──────── INFORMATION

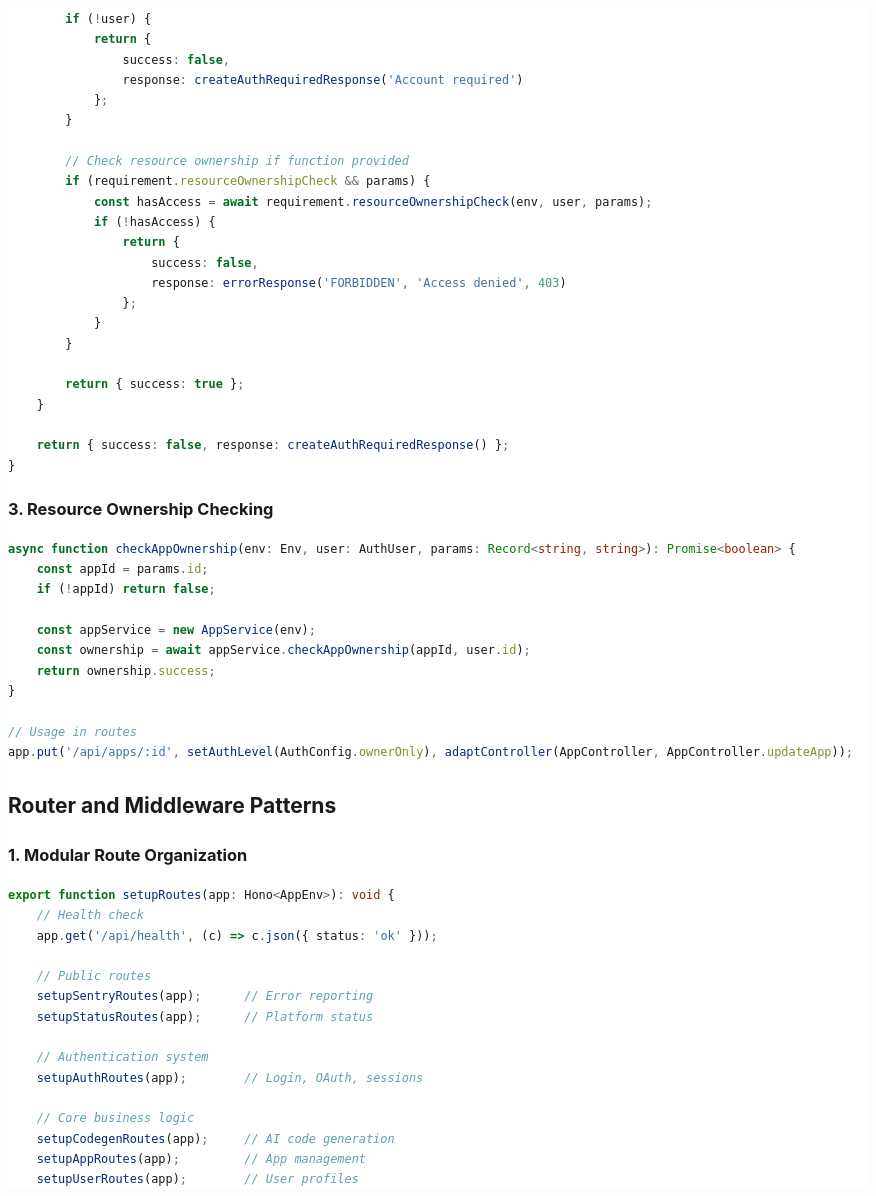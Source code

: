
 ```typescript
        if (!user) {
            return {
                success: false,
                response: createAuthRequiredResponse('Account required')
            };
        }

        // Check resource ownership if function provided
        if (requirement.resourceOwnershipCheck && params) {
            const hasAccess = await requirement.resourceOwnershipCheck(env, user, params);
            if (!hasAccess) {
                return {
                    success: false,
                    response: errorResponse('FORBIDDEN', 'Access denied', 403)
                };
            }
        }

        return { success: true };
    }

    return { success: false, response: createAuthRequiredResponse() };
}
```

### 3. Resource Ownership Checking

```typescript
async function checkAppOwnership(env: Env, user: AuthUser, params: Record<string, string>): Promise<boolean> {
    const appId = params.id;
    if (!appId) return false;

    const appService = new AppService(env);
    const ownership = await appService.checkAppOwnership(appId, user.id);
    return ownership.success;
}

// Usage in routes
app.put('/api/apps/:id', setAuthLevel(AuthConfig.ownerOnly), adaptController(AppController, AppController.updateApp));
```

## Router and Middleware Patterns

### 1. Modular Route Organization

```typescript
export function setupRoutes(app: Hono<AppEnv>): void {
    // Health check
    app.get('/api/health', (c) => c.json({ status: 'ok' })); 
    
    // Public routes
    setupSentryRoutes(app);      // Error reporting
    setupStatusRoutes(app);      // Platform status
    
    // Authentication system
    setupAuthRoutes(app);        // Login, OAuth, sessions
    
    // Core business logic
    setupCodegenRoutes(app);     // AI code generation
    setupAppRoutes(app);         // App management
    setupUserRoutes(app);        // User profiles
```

────────────────

# PROBLEM TO WORK ON
Wherever the word "function" appears in a line of the data, copy that line.

# REPLY
        // Check resource ownership if function provided
async function checkAppOwnership(env: Env, user: AuthUser, params: Record<string, string>): Promise<boolean> {
export function setupRoutes(app: Hono<AppEnv>): void {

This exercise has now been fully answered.